The main menu is illustrated in Figure 2. The parameters have been divided into three categories: initialization (Fig. 2A), selection of the operating parameters; processing (Fig. 2B), to set the filters that will be applied during the analysis; and analysis (Fig. 2C), to select the type of measurements that will be done.
A user guide is available in Extended Data Figure 2-1, as well as basic troubleshooting in Extended Data Figure 2-2. The code itself is in Extended Data 1.
Initialization
In initialization, the operator can select the folder where the images to be tested are located and the folder to save the analyzed images. This must contain one folder per condition; we advise following the architecture displayed in Extended Data Figure 2-3. To identify which channel correspond to the nuclei or the cytoskeleton of the cells, a character string only present in the channel of interest has to be inputted. The macro will search it in the image names when they get opened. Then, the type of operation to perform can be defined under the “chose operation” drop-down” menu. The three types of operation are “Analyse,” “Sort,” and “Test_filter.” A fourth option, “Sort_then_analyse,” is the combination of “Sort,” followed by “Analyse.”

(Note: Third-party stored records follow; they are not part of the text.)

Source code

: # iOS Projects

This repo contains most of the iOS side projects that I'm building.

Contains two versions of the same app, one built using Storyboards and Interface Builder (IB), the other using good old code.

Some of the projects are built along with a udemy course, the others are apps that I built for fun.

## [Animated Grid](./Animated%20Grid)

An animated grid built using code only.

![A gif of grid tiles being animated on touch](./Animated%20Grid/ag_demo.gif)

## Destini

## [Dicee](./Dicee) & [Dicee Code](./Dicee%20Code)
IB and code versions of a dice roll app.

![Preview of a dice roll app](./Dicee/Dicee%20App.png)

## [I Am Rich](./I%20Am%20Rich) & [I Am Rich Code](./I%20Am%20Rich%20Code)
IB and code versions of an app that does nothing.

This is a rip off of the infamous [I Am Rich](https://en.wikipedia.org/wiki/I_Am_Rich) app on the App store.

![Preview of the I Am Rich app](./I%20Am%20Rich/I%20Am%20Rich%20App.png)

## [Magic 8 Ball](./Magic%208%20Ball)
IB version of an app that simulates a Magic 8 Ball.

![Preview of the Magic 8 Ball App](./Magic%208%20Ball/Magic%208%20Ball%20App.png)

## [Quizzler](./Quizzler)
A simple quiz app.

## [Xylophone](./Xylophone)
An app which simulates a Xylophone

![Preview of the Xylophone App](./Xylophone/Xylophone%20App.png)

Neurite analysis is started if the “Analyze” option in “chose operation” is selected. “Sort” allows to pre-sort images using defined parameters, to remove images without analyzable cells and store them in a verification folder, and to store valid images in a specific condition folder if the image name format is compatible, or in a general folder if not. To be compatible with automated sorting, images must have a distinct condition identifier in their name, separated from the fixed part of its name by a unique character. “test_filter” allows to dynamically test filter values, in case the default parameters do not work for a set of images, e.g., images with a strong background or artifacts. This tool provides visual feedback on the filter parameters. The operator can select the number of images to test per condition. “Sort_then_analyse” is to start “sort” and “analyse” in sequence, if the operator wants to process large amounts of data without human intervention.

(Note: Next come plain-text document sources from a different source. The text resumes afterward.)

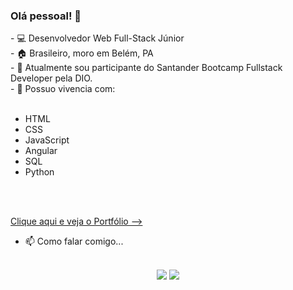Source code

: ### Olá pessoal! 👋

<div>
- 💻 Desenvolvedor Web Full-Stack Júnior <br>
- 🏠 Brasileiro, moro em Belém, PA <br>
- 🔭 Atualmente sou participante do Santander Bootcamp Fullstack Developer pela DIO. <br>
- 🌱 Possuo vivencia com: <br>
  <br><ul>
         <li>HTML</li>
         <li>CSS</li>
         <li>JavaScript</li>
         <li>Angular</li>
         <li>SQL</li>
         <li>Python</li><br>
      </ul><br>
      
<a href='https://ednaldow.github.io/Site_Portfolio/'>Clique aqui e veja o Portfólio --></a><br>

- 📫 Como falar comigo... 
</div>
 
 <div align="center">
 <br>
<a href="https://www.linkedin.com/in/ednaldo-fran%C3%A7a-a93665237/" target="_blank"><img src="https://img.shields.io/badge/-LinkedIn-%230077B5?style=for-the-badge&logo=linkedin&logoColor=white" target="_blank"></a> 
<a href="mailto:ednaldow.correa@gmail.com" target="_blank"><img src="https://img.shields.io/badge/Gmail-D14836?style=for-the-badge&logo=gmail&logoColor=white" target="_blank"></a> 
</div>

To guarantee optimal cell detection in defined conditions, we suggest to test images using “test_filter”. Then, using the “sort” option if some images potentially do not wield cells to analyze, then “test_filter” options to finely tune the filtering parameter and use the selected values for the analysis.

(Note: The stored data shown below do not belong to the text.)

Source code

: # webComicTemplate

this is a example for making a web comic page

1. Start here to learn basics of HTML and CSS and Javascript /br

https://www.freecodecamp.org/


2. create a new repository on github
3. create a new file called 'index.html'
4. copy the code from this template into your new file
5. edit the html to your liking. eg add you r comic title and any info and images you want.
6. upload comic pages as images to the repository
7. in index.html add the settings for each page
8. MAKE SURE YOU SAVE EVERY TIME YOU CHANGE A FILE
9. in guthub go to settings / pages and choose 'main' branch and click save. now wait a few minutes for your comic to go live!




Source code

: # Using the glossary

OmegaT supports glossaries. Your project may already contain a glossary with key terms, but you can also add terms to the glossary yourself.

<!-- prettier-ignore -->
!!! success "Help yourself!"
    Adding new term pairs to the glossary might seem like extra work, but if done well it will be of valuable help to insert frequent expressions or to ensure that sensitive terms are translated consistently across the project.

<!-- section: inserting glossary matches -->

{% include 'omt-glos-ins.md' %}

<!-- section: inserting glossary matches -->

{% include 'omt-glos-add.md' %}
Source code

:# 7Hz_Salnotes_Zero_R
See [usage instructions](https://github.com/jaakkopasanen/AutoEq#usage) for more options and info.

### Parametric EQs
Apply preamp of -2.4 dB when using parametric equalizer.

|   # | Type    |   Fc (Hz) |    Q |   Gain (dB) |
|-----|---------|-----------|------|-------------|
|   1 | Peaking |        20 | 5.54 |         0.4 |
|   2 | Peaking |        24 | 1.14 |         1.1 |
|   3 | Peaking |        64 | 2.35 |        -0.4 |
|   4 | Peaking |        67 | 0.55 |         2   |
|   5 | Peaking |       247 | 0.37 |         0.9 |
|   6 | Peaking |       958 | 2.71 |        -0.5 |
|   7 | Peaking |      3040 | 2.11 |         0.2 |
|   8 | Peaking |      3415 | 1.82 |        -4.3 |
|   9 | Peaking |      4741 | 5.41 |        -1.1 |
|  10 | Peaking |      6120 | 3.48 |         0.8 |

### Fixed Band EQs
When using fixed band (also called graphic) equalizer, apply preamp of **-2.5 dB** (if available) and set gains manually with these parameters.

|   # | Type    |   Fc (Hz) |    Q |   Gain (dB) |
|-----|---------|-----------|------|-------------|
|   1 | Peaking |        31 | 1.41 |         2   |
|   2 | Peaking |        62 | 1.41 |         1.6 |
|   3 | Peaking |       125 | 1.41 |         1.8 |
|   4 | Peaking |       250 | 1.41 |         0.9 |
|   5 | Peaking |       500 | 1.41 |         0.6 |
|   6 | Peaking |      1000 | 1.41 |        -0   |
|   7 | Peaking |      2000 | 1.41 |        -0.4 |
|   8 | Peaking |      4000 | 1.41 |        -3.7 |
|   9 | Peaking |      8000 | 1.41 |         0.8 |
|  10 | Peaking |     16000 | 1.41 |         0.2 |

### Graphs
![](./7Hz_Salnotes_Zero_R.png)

When relevant, the user may restrict the analysis to a range of continuous conditions within the list, stating the start and end conditions to be analyzed.
Processing
In processing, the operator can adjust the filter parameters for analysis. While “test_filter” is running, the macro will loop back to the menu and save the parameter used, allowing to fine-tune the macro. Unsharp mask is used to reduce noise but can sometimes produce artifacts in empty images; weight of this mask can be tuned, with values closer to 0 reducing the strength. The radius is set per analysis. It is recommended to separate touching cells using the nuclei, but separation using body identification can be used if the nuclei channel is missing. In this situation, the operator can use any channel with a good body imaging to replace the nuclei channel. Thresholds are used to detect pixel values, to differentiate “objects pixels” from the “background pixels.” “Minimum” is the most discriminating threshold, reducing noise and potentially giving the most accurate shape contours, but also the least robust. In contrast, “Default” threshold is more robust but has poor discrimination and may reduce detail or separation between cells. “Triangle” threshold is in between. Size of the different element can be slightly adjusted if during testing the operator notices the segmentation differ from the true size of the bodies, nuclei, or whole cells. The operator can also select parameters to discriminate the size and shape of cell and nuclei, mainly to remove small artifacts.
Analysis
Finally, in analysis, the operator can choose whether the macro would measure neurites from the body of the cell or from the nucleus.
Additionally, we provide a Python script (in Extended Data 2), using Panda, a data analysis library, to summarize and analyze the tables generated as results during the analysis phase.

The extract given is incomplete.